But, from my experience, we still have a long way to go.

Firstly, though I am a firm believer in, and proponent of, the NHS - not least because of my political affiliations - the care I received was undoubtedly poor.

I know I was left with a stomach full of rapidly digesting sedatives in the A&E waiting room for hours. I know the people I was with had to fight tooth and nail to get me seen. I know they had to deal with me lying on the A&E bathroom floor, unable to control my own limbs, before that happened.

I also can't fully know what they went through that night. One person in particular I can never repay my gratitude for. At the same time I know I can never look them properly in the eye again - the shame is too great. We quickly drifted apart.

The NHS follow-up was also desultory. I was released into the care of my parents. A week later, back home, I made my way to an outpatient appointment, only to be asked by a female mental health practitioner: "You're a good looking girl, you've got a good job, what have you got to be depressed about?" I left. The appointment lasted less than five minutes and I never went back.

I received no further contact.

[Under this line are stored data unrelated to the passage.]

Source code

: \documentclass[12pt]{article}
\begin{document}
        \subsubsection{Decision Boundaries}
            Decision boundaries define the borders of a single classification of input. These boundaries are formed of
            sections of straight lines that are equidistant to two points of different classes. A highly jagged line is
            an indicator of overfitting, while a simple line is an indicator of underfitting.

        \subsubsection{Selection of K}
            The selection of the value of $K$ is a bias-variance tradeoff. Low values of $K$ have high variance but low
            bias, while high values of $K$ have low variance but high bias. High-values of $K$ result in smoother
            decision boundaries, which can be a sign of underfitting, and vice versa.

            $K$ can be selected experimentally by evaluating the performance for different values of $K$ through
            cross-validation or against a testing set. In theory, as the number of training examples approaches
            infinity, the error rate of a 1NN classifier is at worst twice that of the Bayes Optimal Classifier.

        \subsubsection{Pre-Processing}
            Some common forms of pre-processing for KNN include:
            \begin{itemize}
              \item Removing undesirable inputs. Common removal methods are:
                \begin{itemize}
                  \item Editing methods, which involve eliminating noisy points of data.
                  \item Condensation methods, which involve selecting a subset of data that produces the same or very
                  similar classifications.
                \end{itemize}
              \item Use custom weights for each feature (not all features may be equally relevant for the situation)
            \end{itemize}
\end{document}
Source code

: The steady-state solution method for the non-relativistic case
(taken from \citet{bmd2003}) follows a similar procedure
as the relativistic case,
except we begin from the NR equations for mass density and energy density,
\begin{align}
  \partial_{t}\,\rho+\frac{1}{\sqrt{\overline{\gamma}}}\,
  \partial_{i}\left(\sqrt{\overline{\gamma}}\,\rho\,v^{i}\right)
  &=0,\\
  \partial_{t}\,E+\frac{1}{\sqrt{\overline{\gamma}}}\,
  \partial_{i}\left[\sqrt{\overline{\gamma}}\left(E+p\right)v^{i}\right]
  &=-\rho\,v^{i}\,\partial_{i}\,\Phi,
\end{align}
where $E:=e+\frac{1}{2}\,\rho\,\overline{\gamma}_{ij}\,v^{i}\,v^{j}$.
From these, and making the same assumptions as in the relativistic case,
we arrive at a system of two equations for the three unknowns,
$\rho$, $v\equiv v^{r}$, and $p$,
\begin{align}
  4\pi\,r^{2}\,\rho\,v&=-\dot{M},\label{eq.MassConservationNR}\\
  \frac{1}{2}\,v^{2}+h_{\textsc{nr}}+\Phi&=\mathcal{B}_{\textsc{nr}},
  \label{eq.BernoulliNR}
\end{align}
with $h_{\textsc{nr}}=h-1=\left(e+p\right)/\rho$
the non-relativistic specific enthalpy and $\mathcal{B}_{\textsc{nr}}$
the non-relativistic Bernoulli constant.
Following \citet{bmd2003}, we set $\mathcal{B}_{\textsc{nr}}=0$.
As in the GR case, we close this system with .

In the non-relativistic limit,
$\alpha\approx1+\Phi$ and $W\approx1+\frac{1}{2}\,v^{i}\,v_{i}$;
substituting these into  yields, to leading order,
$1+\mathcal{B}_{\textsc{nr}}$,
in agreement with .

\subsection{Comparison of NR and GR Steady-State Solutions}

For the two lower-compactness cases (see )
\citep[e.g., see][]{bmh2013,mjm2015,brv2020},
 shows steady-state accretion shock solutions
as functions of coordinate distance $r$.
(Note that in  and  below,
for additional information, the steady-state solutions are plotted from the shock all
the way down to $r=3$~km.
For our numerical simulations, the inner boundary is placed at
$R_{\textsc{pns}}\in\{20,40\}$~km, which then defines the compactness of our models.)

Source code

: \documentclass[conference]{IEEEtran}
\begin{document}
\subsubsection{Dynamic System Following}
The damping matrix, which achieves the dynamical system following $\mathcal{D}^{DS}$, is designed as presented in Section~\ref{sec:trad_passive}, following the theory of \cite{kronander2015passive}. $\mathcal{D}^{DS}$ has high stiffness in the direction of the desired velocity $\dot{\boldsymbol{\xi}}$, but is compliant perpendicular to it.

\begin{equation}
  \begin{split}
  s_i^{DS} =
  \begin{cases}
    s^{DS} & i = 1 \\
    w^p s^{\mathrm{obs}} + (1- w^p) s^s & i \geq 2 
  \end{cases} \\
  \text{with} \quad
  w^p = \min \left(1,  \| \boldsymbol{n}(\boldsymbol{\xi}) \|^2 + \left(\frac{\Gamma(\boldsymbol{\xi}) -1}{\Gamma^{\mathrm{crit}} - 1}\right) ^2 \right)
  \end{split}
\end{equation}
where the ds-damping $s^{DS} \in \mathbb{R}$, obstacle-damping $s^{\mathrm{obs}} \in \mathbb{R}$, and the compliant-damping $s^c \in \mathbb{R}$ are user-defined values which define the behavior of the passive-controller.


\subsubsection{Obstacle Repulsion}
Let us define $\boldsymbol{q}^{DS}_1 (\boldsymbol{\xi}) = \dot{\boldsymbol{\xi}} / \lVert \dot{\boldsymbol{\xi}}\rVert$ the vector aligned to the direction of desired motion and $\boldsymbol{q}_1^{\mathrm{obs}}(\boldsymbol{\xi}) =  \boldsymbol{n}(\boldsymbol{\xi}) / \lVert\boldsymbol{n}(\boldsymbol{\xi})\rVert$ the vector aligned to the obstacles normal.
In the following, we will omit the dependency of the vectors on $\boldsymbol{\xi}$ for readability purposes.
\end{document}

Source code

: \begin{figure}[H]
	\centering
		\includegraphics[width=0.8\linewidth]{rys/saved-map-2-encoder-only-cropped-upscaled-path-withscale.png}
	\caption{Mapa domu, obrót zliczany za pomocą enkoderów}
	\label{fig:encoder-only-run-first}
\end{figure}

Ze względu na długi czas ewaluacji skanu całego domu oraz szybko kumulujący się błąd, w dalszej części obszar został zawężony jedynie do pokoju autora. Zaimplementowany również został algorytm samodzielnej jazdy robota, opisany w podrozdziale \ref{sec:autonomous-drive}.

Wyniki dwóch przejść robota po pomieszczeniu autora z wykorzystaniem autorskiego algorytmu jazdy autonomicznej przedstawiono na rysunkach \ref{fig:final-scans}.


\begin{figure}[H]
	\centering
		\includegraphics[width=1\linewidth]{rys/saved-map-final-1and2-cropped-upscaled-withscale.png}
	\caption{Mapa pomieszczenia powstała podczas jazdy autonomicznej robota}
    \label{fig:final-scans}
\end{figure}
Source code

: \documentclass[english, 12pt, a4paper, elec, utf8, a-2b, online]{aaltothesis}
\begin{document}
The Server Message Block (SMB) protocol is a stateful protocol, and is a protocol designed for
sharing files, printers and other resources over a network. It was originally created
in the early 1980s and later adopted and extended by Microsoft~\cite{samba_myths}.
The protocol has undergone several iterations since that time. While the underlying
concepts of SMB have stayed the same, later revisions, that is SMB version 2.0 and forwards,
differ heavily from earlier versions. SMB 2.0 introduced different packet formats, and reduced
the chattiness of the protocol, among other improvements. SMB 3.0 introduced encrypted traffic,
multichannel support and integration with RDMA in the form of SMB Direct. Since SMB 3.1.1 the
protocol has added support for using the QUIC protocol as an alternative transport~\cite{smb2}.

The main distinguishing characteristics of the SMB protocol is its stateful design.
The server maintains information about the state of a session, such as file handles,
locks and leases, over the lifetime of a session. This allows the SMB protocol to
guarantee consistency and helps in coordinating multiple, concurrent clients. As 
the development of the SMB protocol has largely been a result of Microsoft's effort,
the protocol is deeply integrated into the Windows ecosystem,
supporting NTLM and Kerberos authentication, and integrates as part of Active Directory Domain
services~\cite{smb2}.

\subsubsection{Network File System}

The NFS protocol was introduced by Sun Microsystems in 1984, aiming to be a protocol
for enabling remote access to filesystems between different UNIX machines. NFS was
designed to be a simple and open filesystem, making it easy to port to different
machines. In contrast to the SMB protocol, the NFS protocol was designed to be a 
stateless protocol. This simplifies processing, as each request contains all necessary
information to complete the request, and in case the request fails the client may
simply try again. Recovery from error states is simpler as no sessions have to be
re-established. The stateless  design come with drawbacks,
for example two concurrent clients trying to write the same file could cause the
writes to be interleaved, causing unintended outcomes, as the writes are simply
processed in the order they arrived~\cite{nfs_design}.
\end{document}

I lived alone, in a new area where I knew few people, yet no alarm bells were rung.

Earlier in my depression, a GP had given me the advice: "What you need is a nice boyfriend". As a firm feminist, my 'sexism radar' is well attuned. But at the time I was so exhausted by sadness, that - and given much of my hurt back then was in no small part due to a profound loss of self esteem and trust at the hands of some horrendous interactions with men - I couldn't even feel angry; it just made me feel all the more devastatingly alone.

I remember feeling totally hopeless: I've done my best, I'm at this appointment, but if I can't trust the professionals to get it, where on earth am I meant to go?

Secondly, some people in my day-to-day life were great and some weren't.

I went back to work quickly, having received no advice to the contrary. A colleague, who I didn't know that well, but had foolishly felt was a friend, sent round gossipy emails about my mental health to the tune of "Oh my god, did you hear...?!" (he accidentally copied me into one) and put in a complaint about my competence to my boss.

The punch in the gut I felt from that can still bring me to tears just recalling it today. This in the type of 'progressive' political environment I still work in. I hope it's not too callous to say I hope they feel ashamed of themselves now.

The biggest message I got at the time was simply that I was a huge inconvenience.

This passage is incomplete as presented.